If a line in the entries includes "tempo", show that line.

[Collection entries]
Content starts

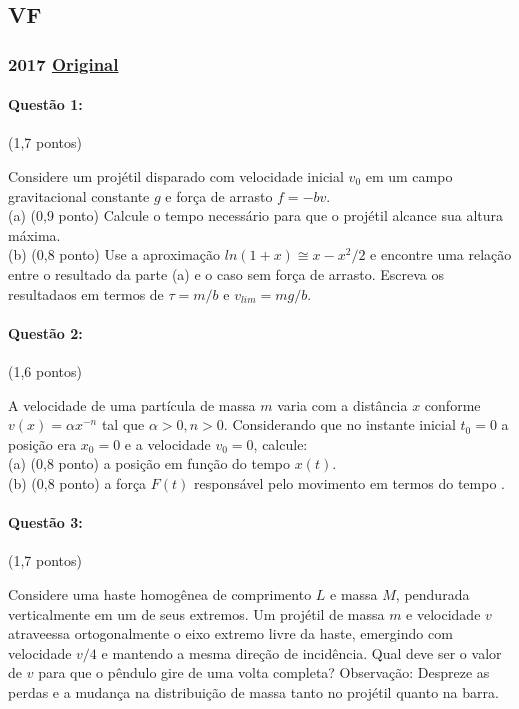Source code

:\documentclass[12pt,a4paper]{article}
\newcommand{\original}[1]{\tiny \href{#1}{Original} \normalsize}
\begin{document}
\newpage
\subsection{VF}
\subsubsection{2017 \original{https://drive.google.com/file/d/1UEfbFkB3rR6FdH4rFbYCLeYstSFjfIuX/view?usp=sharing}}


\paragraph{Questão 1:} (1,7 pontos) 

Considere um projétil disparado com velocidade inicial $v_0$ em um campo gravitacional constante $g$ e força de arrasto $f = -bv$.\\
(a) (0,9 ponto) Calcule o tempo necessário para que o projétil alcance sua altura máxima. \\
(b) (0,8 ponto) Use a aproximação $ln(1+x) \cong x-x^2/2$ e encontre uma relação entre o resultado da parte (a) e o caso sem força de arrasto. Escreva os resultadaos em termos de $ \tau = m/b $ e $v_{lim} = mg/b$.

\paragraph{Questão 2:} (1,6 pontos) 

A velocidade de uma partícula de massa $m$ varia com a distância $x$ conforme $v(x) = \alpha x^{-n}$ tal que $\alpha > 0, n>0$. Considerando que no instante inicial $t_0 = 0$ a posição era $x_0 = 0$ e a velocidade $v_0 = 0$, calcule:\\
(a) (0,8 ponto) a posição em função do tempo $x(t)$. \\
(b) (0,8 ponto) a força $F(t)$ responsável pelo movimento em termos do tempo . 

\paragraph{Questão 3:} (1,7 pontos) 

Considere uma haste homogênea de comprimento $L$ e massa $M$, pendurada verticalmente em um de seus extremos. Um projétil de massa $m$ e velocidade $v$ atraveessa ortogonalmente o eixo extremo livre da haste, emergindo com velocidade $v/4$ e mantendo a mesma direção de incidência. Qual deve ser o valor de $v$ para que o pêndulo gire de uma volta completa? Observação: Despreze as perdas e a mudança na distribuição de massa tanto no projétil quanto na barra.\\
\end{document}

Content ends

→ **Written solution**
(a) (0,9 ponto) Calcule o tempo necessário para que o projétil alcance sua altura máxima. \\
(a) (0,8 ponto) a posição em função do tempo $x(t)$. \\
(b) (0,8 ponto) a força $F(t)$ responsável pelo movimento em termos do tempo . 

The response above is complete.